Simon snorts derisively. “Well, he would, wouldn’t he? I used to like Saul, but even before Emma told me what he’d done I knew there was a different side to him. We used to go out drinking sometimes after Em and I split up. He told Amanda I needed company but the truth was he just wanted a free pass to go out and pick up women. He always used the same technique. ‘Get them so drunk they can’t stand,’ he used to say. ‘What you want them for, you don’t need them upright.’?”

I must look shocked because he nods. “Nice line, right? But even then, I thought it was odd how drunk some of the girls got on just a couple of glasses. He makes a big thing of buying them champagne. It makes him look generous but I read that the bubbles can also mask the taste of roofies.”

I stare at him. I’m remembering Saul Aksoy trying to press a glass of champagne on me. I’d thought he was a creep, but even so, I’d taken everything he’d told me at face value.

Just when I thought I had everything clear, it’s spinning away from me again. Because if Saul did force himself on Emma, she wasn’t a fantasist at all. She told a lie, certainly, perhaps several lies, but the essence of her story was true. She’d just shifted around the names of the actors, for reasons I can probably guess at.

As if reading my thoughts, Simon says, “She was trying to protect me. She thought I wouldn’t be able to handle knowing it was my best mate who’d done that to her. But even before the burglary I could tell something was wrong—she started getting angry with me for no reason, going off whenever I tried to be nice to her. And her eating disorder came back. It never really went away after that, although she didn’t like to talk about it.”

“You spoke to her here?”

He nods. “I told you. She’d realized what a stupid mistake she’d made and she wanted to put things right. She was in a really bad way by then. There was a kitten—some stray she’d taken in. Someone had killed it.”

“She kept a kitten?” I repeat. “Here? In One Folgate Street?” Maggie Evans had mentioned a stray, but not that Emma had planned on keeping it.

“That’s right. Why?”

Because it’s against the rules, I think. No pets. And no children, for that matter.

Simon opens the folder and takes out a document. “A lawyer gave her this. According to these plans, Monkford buried his wife and son here, right under this house. Look.” He shows me. There’s an X and a handwritten notation. Final resting place of Mrs. Elizabeth Domenica Monkford and Maximilian Monkford. “What sort of weirdo does that?”

“You’ve had a lucky escape, J.” That’s Mia, who has gradually been drawn back, ears flapping. I see Simon shoot me a curious look, but I choose not to explain.

“Emma’s theory was that burying them here was all part of some superstitious ritual,” he goes on. “Almost like a sacrifice. I didn’t think much of it at the time, but after she died I started looking at his other buildings. It turns out she was right. Someone has died in suspicious circumstances every time a Monkford Partnership building nears completion.”
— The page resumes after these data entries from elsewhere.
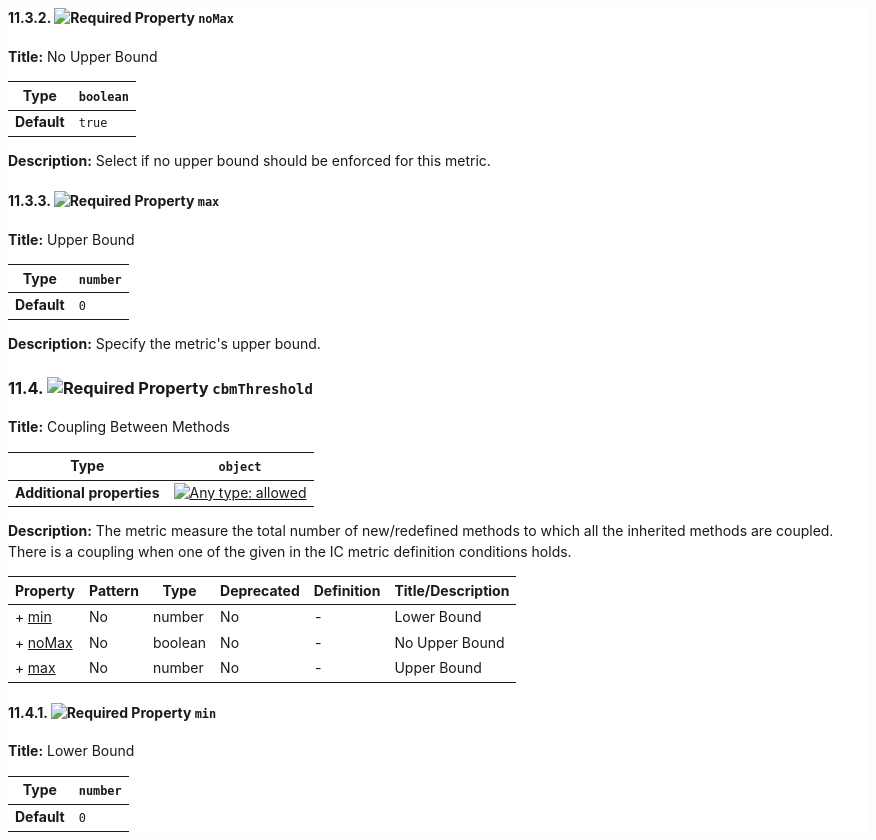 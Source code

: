 #### <a name="metrics_camThreshold_noMax"></a>11.3.2. ![Required](https://img.shields.io/badge/Required-blue) Property `noMax`

**Title:** No Upper Bound

| Type        | `boolean` |
| ----------- | --------- |
| **Default** | `true`    |

**Description:** Select if no upper bound should be enforced for this metric.

#### <a name="metrics_camThreshold_max"></a>11.3.3. ![Required](https://img.shields.io/badge/Required-blue) Property `max`

**Title:** Upper Bound

| Type        | `number` |
| ----------- | -------- |
| **Default** | `0`      |

**Description:** Specify the metric's upper bound.

### <a name="metrics_cbmThreshold"></a>11.4. ![Required](https://img.shields.io/badge/Required-blue) Property `cbmThreshold`

**Title:** Coupling Between Methods

| Type                      | `object`                                                                                                                          |
| ------------------------- | --------------------------------------------------------------------------------------------------------------------------------- |
| **Additional properties** | [![Any type: allowed](https://img.shields.io/badge/Any%20type-allowed-green)](# "Additional Properties of any type are allowed.") |

**Description:** The metric measure the total number of new/redefined methods to which all the inherited methods are coupled. There is a coupling when one of the given in the IC metric definition conditions holds.

| Property                                | Pattern | Type    | Deprecated | Definition | Title/Description |
| --------------------------------------- | ------- | ------- | ---------- | ---------- | ----------------- |
| + [min](#metrics_cbmThreshold_min )     | No      | number  | No         | -          | Lower Bound       |
| + [noMax](#metrics_cbmThreshold_noMax ) | No      | boolean | No         | -          | No Upper Bound    |
| + [max](#metrics_cbmThreshold_max )     | No      | number  | No         | -          | Upper Bound       |

#### <a name="metrics_cbmThreshold_min"></a>11.4.1. ![Required](https://img.shields.io/badge/Required-blue) Property `min`

**Title:** Lower Bound

| Type        | `number` |
| ----------- | -------- |
| **Default** | `0`      |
He lays some newspaper cuttings on the table for me to look at. Each is accompanied by a map marking the location of the building and the location of the death. In Scotland, a young woman was killed by a hit-and-run driver a mile from the house Edward Monkford built near Inverness. In Menorca, a child was abducted from his parents two miles from the beach house Edward designed. In Bruges, a woman threw herself off a railway bridge a few hundred meters from his chapel. During the fitting-out of The Hive, an electrician’s apprentice was found dead in a stairwell.

“But none of this even begins to prove he was responsible for those deaths,” I say gently. “There are thousands of fatal accidents and disappearances every year. That some of them happened within a few miles of these particular buildings means nothing. You’re seeing patterns and connections that aren’t there.”
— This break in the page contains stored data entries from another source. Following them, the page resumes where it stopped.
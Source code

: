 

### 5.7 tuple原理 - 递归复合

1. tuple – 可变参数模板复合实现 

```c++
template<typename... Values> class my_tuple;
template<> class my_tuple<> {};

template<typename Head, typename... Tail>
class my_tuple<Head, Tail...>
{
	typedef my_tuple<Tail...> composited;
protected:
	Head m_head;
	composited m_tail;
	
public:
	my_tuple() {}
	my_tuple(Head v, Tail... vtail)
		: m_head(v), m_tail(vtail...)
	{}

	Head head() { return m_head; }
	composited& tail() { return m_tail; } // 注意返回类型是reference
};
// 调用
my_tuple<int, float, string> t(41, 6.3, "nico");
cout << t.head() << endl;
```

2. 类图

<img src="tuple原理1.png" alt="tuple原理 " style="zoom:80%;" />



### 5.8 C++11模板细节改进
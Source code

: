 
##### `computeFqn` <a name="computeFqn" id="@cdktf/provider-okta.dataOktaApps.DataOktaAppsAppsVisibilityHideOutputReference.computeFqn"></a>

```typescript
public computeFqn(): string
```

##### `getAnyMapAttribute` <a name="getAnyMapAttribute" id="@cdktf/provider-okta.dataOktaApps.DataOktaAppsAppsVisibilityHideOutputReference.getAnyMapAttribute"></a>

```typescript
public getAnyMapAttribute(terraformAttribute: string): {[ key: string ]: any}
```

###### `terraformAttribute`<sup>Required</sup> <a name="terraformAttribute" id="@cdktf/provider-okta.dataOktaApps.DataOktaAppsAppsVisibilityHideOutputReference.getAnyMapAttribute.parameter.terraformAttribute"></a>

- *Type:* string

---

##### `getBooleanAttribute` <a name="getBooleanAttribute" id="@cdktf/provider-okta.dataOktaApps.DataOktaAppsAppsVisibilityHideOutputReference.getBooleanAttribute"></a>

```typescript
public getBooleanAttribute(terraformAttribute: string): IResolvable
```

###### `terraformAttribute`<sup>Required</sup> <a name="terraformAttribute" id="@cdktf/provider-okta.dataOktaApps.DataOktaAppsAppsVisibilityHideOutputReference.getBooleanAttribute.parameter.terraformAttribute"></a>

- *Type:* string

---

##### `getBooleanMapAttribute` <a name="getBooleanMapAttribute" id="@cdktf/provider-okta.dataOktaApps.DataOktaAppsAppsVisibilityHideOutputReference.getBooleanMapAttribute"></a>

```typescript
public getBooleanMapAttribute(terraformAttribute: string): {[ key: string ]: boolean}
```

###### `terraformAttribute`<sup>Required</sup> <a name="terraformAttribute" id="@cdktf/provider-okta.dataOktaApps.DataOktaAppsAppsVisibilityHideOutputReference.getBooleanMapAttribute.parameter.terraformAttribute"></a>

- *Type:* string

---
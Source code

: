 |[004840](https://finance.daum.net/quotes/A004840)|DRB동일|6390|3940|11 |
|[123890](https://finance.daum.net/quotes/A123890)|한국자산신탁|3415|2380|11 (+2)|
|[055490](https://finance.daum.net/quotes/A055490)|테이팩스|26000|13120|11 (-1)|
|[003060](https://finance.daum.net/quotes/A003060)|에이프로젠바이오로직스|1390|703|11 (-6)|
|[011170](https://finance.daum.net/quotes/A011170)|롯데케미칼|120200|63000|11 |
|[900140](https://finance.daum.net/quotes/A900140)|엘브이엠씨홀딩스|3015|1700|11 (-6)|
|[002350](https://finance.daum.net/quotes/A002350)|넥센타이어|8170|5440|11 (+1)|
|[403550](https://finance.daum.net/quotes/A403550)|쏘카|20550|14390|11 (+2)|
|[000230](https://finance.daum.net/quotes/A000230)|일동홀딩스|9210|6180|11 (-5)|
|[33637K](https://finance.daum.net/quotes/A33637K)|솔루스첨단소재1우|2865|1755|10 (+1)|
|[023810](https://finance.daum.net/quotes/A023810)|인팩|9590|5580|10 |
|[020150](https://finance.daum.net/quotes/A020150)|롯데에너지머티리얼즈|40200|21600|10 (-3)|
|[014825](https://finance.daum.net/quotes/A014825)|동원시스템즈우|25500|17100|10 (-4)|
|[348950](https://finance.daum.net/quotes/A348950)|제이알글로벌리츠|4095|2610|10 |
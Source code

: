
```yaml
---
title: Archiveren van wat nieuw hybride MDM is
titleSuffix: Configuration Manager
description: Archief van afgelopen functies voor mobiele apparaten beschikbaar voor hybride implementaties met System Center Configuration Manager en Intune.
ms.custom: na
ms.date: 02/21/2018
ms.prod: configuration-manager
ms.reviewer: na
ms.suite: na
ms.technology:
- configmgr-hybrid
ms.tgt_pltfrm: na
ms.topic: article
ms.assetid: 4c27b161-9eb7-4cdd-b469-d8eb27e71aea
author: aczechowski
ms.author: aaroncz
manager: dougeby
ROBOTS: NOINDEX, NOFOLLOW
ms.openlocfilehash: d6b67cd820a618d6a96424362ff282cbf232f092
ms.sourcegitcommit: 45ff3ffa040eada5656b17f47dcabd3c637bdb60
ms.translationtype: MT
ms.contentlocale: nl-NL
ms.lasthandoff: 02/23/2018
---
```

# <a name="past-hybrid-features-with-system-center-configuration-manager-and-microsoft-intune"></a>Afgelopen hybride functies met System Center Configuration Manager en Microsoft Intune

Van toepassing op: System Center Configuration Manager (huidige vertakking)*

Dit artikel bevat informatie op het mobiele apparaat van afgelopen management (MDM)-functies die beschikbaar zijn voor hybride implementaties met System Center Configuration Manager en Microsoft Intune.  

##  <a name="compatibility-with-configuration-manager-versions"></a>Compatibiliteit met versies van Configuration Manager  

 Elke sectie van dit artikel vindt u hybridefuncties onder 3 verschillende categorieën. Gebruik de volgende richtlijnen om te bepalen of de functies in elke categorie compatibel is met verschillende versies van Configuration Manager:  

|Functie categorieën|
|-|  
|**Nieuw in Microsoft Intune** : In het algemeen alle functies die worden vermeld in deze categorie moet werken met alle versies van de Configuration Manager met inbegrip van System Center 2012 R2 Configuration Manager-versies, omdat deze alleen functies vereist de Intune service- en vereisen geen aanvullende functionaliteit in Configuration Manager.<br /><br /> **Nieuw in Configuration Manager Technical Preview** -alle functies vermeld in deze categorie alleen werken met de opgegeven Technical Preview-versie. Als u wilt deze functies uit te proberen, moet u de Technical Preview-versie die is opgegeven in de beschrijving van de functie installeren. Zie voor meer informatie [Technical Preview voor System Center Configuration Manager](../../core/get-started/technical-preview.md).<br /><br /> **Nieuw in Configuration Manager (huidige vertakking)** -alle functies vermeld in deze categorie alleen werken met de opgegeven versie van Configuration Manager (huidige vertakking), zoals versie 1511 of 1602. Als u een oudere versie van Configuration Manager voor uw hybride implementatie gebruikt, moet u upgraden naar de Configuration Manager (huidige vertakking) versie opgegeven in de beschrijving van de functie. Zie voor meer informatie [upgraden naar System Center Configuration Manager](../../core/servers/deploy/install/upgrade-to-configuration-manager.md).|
“Or there is a connection, and you’re refusing to see it.” Simon’s face is dark.

“Simon, the only thing this proves is how much you loved Emma. And that’s admirable. But it’s coloring your judgment—”
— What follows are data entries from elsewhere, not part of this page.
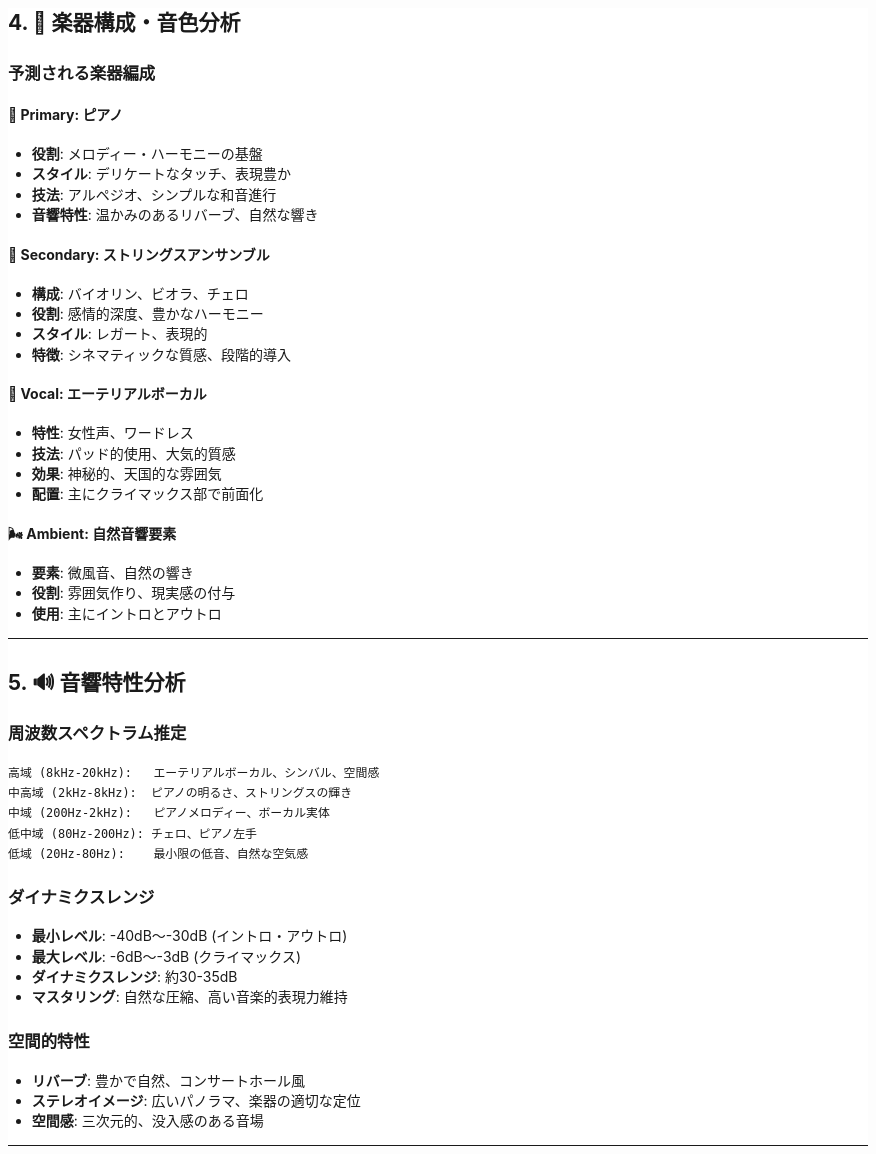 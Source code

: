 
## 4. 🎼 楽器構成・音色分析

### 予測される楽器編成

#### 🎹 Primary: ピアノ
- **役割**: メロディー・ハーモニーの基盤
- **スタイル**: デリケートなタッチ、表現豊か
- **技法**: アルペジオ、シンプルな和音進行
- **音響特性**: 温かみのあるリバーブ、自然な響き

#### 🎻 Secondary: ストリングスアンサンブル
- **構成**: バイオリン、ビオラ、チェロ
- **役割**: 感情的深度、豊かなハーモニー
- **スタイル**: レガート、表現的
- **特徴**: シネマティックな質感、段階的導入

#### 👄 Vocal: エーテリアルボーカル
- **特性**: 女性声、ワードレス
- **技法**: パッド的使用、大気的質感
- **効果**: 神秘的、天国的な雰囲気
- **配置**: 主にクライマックス部で前面化

#### 🌬️ Ambient: 自然音響要素
- **要素**: 微風音、自然の響き
- **役割**: 雰囲気作り、現実感の付与
- **使用**: 主にイントロとアウトロ

---

## 5. 🔊 音響特性分析

### 周波数スペクトラム推定
```
高域 (8kHz-20kHz):   エーテリアルボーカル、シンバル、空間感
中高域 (2kHz-8kHz):  ピアノの明るさ、ストリングスの輝き
中域 (200Hz-2kHz):   ピアノメロディー、ボーカル実体
低中域 (80Hz-200Hz): チェロ、ピアノ左手
低域 (20Hz-80Hz):    最小限の低音、自然な空気感
```

### ダイナミクスレンジ
- **最小レベル**: -40dB～-30dB (イントロ・アウトロ)
- **最大レベル**: -6dB～-3dB (クライマックス)
- **ダイナミクスレンジ**: 約30-35dB
- **マスタリング**: 自然な圧縮、高い音楽的表現力維持

### 空間的特性
- **リバーブ**: 豊かで自然、コンサートホール風
- **ステレオイメージ**: 広いパノラマ、楽器の適切な定位
- **空間感**: 三次元的、没入感のある音場

--- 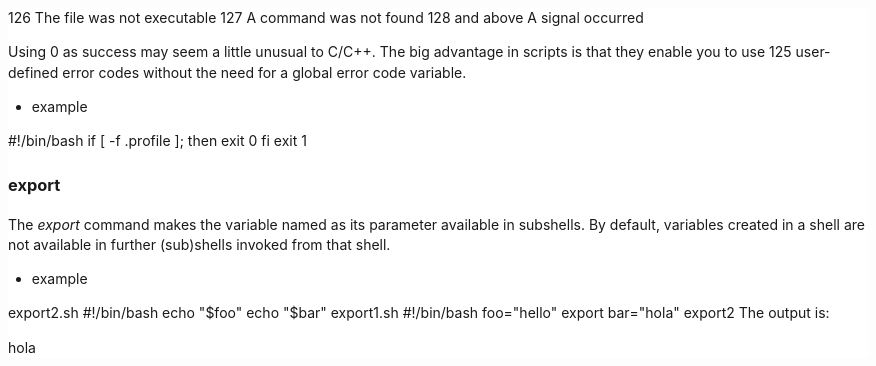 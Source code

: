 
<tr>
<td class="org-right">126</td>
<td class="org-left">The file was not executable</td>
</tr>


<tr>
<td class="org-right">127</td>
<td class="org-left">A command was not found</td>
</tr>


<tr>
<td class="org-right">128 and above</td>
<td class="org-left">A signal occurred</td>
</tr>
</tbody>
</table>

Using 0 as success may seem a little unusual to C/C++. The 
big advantage in scripts is that they enable you to use 125
user-defined error codes without the need for a global error
code variable.

-   example

\#!/bin/bash
if [ -f .profile ]; then
    exit 0
fi
exit 1


<a id="orgede636f"></a>

### export

The *export* command makes the variable named as its parameter 
available in subshells. By default, variables created in a shell 
are not available in further (sub)shells invoked from that shell.

-   example

export2.sh
\#!/bin/bash
echo "$foo"
echo "$bar"
export1.sh
\#!/bin/bash
foo="hello"
export bar="hola"
export2
The output is:

hola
“Emma was taken from me twice,” he interrupts. “Once when Edward Monkford muscled in on our relationship just when she was at her most vulnerable. And then a second time when she was murdered. I’m certain that was to deny her to me. I want justice for Emma. And I won’t stop till I get it.”

He goes soon after, leaving Mia still drinking his wine. “He seems nice,” she comments.

“And somewhat obsessive?”

“He loved her. He can’t let her go until he’s found out what happened to her. That’s almost heroic, isn’t it?”